#### ASSIGNED TASK:
Using the data below, show every line where the word "quantum" occurs.
Start of Block
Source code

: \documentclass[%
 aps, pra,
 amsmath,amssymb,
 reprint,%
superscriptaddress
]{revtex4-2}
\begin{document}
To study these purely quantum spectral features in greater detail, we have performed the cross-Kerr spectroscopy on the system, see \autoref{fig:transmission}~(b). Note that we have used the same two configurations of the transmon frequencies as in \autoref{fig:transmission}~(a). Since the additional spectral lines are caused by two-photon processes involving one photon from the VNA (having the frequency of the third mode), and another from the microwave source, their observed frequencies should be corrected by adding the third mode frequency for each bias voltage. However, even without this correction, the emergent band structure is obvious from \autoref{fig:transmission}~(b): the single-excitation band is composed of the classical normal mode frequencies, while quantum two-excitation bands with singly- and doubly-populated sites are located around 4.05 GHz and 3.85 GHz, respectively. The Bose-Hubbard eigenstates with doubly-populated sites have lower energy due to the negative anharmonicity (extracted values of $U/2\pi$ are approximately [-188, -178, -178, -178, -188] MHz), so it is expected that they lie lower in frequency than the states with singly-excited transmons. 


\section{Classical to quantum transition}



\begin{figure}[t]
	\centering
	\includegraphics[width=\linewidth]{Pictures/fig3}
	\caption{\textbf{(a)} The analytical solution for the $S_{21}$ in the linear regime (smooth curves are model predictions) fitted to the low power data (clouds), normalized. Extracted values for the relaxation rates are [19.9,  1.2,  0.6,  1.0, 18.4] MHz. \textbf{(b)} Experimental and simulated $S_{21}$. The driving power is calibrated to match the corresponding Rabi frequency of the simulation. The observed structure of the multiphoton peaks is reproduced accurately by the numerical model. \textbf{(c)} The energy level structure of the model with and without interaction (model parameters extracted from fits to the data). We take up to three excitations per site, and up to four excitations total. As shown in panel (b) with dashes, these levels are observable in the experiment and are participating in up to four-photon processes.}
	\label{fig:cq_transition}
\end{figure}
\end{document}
End of Block
#### RESPONSE BOX:
To study these purely quantum spectral features in greater detail, we have performed the cross-Kerr spectroscopy on the system, see \autoref{fig:transmission}~(b). Note that we have used the same two configurations of the transmon frequencies as in \autoref{fig:transmission}~(a). Since the additional spectral lines are caused by two-photon processes involving one photon from the VNA (having the frequency of the third mode), and another from the microwave source, their observed frequencies should be corrected by adding the third mode frequency for each bias voltage. However, even without this correction, the emergent band structure is obvious from \autoref{fig:transmission}~(b): the single-excitation band is composed of the classical normal mode frequencies, while quantum two-excitation bands with singly- and doubly-populated sites are located around 4.05 GHz and 3.85 GHz, respectively. The Bose-Hubbard eigenstates with doubly-populated sites have lower energy due to the negative anharmonicity (extracted values of $U/2\pi$ are approximately [-188, -178, -178, -178, -188] MHz), so it is expected that they lie lower in frequency than the states with singly-excited transmons. 
\section{Classical to quantum transition}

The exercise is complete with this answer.